+++ DATASET RECORDS

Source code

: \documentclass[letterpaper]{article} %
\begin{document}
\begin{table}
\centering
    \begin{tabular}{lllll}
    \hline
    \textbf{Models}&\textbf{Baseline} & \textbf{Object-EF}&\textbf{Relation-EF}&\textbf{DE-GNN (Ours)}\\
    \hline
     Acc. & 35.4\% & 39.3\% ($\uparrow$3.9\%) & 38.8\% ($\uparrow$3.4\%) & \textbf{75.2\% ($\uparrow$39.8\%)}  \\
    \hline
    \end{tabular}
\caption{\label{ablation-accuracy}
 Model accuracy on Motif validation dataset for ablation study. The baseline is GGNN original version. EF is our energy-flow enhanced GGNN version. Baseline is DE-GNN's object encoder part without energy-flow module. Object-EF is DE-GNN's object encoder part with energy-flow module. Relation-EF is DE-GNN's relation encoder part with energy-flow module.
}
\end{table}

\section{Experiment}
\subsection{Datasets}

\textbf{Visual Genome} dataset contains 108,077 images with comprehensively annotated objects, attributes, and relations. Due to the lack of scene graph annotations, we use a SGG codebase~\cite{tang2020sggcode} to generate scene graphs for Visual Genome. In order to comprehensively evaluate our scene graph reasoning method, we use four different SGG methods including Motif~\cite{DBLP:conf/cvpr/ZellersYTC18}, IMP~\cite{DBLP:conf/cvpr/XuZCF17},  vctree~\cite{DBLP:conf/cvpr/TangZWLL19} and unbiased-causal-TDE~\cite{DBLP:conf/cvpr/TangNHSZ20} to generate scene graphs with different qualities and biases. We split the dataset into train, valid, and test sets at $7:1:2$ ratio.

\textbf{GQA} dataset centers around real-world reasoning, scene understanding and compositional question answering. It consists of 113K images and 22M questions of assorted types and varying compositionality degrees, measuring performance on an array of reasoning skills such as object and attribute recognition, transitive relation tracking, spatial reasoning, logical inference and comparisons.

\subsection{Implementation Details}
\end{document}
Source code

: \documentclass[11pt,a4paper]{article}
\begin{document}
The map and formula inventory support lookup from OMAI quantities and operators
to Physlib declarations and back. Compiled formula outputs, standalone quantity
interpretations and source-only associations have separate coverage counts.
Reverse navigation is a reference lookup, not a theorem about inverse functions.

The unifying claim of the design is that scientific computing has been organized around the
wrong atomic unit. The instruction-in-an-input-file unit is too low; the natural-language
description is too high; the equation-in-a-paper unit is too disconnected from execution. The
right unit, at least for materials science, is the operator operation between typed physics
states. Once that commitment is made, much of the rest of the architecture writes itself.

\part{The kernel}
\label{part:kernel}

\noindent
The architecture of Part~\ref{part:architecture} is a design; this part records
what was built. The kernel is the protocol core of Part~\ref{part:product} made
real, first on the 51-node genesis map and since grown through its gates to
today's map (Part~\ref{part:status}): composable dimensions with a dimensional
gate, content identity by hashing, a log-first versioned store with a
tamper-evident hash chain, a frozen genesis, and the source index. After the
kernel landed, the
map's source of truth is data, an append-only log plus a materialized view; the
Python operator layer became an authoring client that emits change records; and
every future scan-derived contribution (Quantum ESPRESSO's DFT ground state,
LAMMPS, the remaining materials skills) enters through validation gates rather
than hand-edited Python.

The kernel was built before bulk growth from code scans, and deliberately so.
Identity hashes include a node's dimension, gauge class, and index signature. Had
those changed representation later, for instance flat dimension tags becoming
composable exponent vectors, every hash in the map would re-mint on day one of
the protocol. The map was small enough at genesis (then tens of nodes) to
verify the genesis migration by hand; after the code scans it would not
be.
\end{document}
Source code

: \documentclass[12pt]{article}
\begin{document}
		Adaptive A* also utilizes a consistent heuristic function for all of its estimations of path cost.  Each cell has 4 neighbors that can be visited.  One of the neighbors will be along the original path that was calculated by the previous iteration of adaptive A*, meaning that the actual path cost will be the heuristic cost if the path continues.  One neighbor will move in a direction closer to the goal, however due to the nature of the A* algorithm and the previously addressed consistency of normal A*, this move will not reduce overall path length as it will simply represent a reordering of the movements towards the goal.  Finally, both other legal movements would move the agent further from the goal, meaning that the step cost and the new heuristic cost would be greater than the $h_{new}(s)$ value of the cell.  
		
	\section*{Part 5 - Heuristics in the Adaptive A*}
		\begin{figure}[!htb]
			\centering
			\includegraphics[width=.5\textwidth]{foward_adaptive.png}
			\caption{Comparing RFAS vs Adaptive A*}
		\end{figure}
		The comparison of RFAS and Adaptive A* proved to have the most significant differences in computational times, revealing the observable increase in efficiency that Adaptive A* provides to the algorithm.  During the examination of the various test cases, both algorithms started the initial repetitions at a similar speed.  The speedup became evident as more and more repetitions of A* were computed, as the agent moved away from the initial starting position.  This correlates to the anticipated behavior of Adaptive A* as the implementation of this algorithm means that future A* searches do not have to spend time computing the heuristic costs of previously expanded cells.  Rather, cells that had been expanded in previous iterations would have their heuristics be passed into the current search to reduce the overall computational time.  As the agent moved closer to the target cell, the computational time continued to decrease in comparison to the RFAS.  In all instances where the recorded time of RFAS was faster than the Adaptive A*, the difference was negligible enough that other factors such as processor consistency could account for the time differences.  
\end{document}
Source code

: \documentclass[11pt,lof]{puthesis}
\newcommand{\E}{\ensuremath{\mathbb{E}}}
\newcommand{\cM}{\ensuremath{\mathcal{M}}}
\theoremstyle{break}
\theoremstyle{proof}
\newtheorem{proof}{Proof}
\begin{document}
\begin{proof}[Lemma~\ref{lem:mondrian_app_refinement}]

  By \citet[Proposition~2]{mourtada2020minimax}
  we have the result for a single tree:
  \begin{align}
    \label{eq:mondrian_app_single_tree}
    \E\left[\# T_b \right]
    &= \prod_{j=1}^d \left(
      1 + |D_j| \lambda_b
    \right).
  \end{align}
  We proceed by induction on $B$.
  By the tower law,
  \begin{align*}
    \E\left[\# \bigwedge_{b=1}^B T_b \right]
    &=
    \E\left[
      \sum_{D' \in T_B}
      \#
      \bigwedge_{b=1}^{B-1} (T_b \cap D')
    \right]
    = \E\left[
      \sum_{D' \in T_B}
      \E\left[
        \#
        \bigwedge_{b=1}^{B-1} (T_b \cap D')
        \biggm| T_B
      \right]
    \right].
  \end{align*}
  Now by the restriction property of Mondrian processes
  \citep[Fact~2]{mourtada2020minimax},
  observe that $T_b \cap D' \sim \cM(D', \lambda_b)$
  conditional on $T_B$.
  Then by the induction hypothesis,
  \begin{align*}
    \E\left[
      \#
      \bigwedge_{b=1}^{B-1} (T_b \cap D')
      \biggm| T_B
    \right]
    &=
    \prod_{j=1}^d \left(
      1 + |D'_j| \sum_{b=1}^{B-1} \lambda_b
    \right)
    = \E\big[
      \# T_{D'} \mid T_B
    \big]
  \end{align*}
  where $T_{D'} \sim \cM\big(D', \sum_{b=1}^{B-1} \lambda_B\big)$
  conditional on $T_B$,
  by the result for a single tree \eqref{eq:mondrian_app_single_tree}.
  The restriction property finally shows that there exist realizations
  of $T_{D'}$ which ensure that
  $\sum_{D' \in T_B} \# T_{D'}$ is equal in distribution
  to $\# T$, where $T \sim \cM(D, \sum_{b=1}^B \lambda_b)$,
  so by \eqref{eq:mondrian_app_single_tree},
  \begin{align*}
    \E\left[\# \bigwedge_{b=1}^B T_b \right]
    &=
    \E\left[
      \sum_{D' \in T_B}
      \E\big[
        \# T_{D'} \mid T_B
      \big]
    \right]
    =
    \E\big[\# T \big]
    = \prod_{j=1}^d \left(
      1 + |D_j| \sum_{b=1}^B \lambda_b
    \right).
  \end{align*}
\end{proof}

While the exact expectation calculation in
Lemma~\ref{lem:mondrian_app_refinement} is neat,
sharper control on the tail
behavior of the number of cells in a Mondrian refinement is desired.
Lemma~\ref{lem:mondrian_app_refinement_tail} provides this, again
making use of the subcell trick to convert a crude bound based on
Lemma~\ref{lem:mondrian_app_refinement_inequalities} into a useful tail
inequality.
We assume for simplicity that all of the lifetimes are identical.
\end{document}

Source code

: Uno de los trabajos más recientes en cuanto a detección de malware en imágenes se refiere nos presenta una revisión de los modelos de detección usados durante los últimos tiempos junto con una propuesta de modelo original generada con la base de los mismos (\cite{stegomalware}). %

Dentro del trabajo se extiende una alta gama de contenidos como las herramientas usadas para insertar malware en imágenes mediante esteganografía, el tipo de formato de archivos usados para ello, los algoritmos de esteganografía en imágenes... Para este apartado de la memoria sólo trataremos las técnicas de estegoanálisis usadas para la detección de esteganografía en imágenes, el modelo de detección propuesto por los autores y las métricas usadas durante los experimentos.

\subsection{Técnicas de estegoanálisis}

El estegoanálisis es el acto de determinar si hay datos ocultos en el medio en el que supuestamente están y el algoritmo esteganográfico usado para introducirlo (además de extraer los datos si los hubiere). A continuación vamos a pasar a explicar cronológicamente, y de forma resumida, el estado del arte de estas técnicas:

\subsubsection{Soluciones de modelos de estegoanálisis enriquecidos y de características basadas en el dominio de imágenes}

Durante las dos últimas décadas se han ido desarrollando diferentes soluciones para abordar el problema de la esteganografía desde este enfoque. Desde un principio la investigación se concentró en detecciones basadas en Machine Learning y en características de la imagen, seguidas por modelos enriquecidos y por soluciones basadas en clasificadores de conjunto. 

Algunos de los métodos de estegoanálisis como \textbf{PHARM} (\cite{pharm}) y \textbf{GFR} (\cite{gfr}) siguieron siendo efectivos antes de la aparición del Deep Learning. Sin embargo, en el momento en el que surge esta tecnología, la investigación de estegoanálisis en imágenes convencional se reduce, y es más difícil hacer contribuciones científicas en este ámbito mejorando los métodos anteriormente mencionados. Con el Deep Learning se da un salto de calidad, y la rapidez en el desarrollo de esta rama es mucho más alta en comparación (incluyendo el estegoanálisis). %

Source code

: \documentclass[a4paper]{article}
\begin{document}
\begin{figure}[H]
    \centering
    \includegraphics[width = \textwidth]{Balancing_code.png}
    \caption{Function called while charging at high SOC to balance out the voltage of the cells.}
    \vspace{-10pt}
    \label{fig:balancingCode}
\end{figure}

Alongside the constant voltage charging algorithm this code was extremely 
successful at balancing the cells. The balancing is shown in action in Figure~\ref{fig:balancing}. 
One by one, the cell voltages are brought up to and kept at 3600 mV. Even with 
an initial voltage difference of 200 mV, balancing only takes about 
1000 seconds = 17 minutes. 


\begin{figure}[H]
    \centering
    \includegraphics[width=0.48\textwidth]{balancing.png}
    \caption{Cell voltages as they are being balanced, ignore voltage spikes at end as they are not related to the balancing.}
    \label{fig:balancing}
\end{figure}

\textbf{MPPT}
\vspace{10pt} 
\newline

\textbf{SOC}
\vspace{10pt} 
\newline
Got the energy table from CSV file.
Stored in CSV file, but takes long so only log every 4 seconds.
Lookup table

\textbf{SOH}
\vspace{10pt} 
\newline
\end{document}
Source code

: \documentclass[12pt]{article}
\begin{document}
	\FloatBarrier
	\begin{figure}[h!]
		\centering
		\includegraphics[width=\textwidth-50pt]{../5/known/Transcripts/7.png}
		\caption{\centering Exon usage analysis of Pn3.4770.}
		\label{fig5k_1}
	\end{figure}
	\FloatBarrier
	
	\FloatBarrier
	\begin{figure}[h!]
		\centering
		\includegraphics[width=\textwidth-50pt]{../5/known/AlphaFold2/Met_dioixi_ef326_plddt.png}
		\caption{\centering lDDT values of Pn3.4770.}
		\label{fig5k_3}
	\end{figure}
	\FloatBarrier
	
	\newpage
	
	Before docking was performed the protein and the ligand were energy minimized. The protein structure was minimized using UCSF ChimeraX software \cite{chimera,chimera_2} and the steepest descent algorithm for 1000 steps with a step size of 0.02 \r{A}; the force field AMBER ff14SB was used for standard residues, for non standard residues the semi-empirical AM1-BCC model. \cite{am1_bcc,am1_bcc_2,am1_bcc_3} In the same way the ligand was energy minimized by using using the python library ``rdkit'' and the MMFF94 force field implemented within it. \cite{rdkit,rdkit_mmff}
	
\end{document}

++++++

PROBLEM TO SOLVE -> Your reply should be only the number of lines in the preceding data that include the word "protocol".

RESULT OF THIS TASK -> 2